Sarai has lived and breathed nightmares since she was six years old.
She believed she knew every horror, and was beyond surprise.
She was wrong.
First published: October 2018
This book is a sequel – read my review of the first book here.
I was relatively late to the party with reading Strange the Dreamer, as I only got around to it at the end of last year, while the hype had been going on for most of that same year already. That didn’t lessen my excitement about the beautiful book, though, as you can read in my review here. I remember being a little disappointed when I found out that Strange wasn’t to be a standalone novel, and that a sequel was forthcoming. That’s because I was afraid things were going to be dragged out, which is what happens in series sometimes. Nevertheless, I’ve been hugely excited about Muse of Nightmares ever since its release date was announced.
In fact, I can’t remember the last time I was this excited about reading a book. I actually danced around with glee when I picked up the book from my shelf and was about to dive in (my boyfriend can vouch for me – he laughed his head off). Of course, I had very high expectations, since Strange was beyond anything I’d ever read before. Dreams and nightmares are kind of my thing, and combining that with quiet, calm Lazlo as the main character and the inexplicably beautiful writing style, Strange just pushed all the right buttons for me. So Muse had to be just as amazing, right?
Now, let’s get one thing straight right now: I loved Muse of Nightmares. It was a wonderful story and had so many amazing elements to it, like this quote, for example, which struck a chord with me:
Wishes don’t just come true. They’re only the target you paint around what you want. You still have to hit the bull’s eye yourself.

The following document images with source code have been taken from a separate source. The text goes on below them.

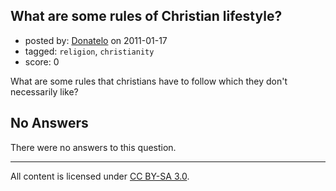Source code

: ## What are some rules of Christian lifestyle?

- posted by: [Donatelo](https://stackexchange.com/users/-1/196-donatelo) on 2011-01-17
- tagged: `religion`, `christianity`
- score: 0

What are some rules that christians have to follow which they don't necessarily like?

## No Answers

There were no answers to this question.


---

All content is licensed under [CC BY-SA 3.0](https://creativecommons.org/licenses/by-sa/3.0/).
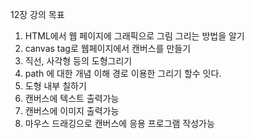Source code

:12장 강의 목표

1. HTML에서 웹 페이지에 그래픽으로 그림 그리는 방법을 알기
2. canvas tag로 웹페이지에서 캔버스를 만들기
3. 직선, 사각형 등의 도형그리기
4. path 에 대한 개념 이해 경로 이용한 그리기 할수 잇다.
5. 도형 내부 칠하기
6. 캔버스에 텍스트 출력가능
7. 캔버스에 이미지 출력가능
8. 마우스 드래깅으로 캔버스에 응용 프로그램 작성가능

But. To me, it wasn’t as magical as Strange the Dreamer (even though there was way more magic in it). What I loved most about Strange was its calmness; even when very exciting things were going on, it always radiated a sense of calm. This was already let go of at the end of Strange, though, when things all of a sudden started to get pretty epic, so it’s not that strange (ha) that this calmness wasn’t present in Muse either.
We pick up right where we left off at the end of Strange, and while Muse isn’t extremely action-packed, it’s much more so than the first book. This isn’t necessarily a bad thing, as I was on the edge of my seat for most of the novel. I was truly invested, and I was very happy with all the answers we finally got to the many questions Strange posed. There’s a lot of new information, but everything gets revealed in very natural ways.
All this new information did take away from the calmness, though, and where Strange lulls you to sleep, Muse shakes you awake. One isn’t better than the other (in fact, I think the combination is pretty perfect), but I know which one I preferred just that little bit more. Perhaps it’s because Lazlo, while still important, isn’t the main focus of this book. There are other characters whose stories need to be told and while I loved them too, I did miss Lazlo a bit. To be more precise: I missed the old Lazlo. Although the new Lazlo is pretty badass and I loved him too.
Muse of Nightmares is a wonderful finale to a magnificent duology. I couldn’t tell you anything that’s wrong with it. I loved all of the characters, even the two new ones that at first I was a bit wary about (why introduce new characters when we’ve already got so many others we need answers about?), and the ending was truly satisfying. It’s just that where Strange soothed my soul, Muse was “just” an amazing novel I really loved.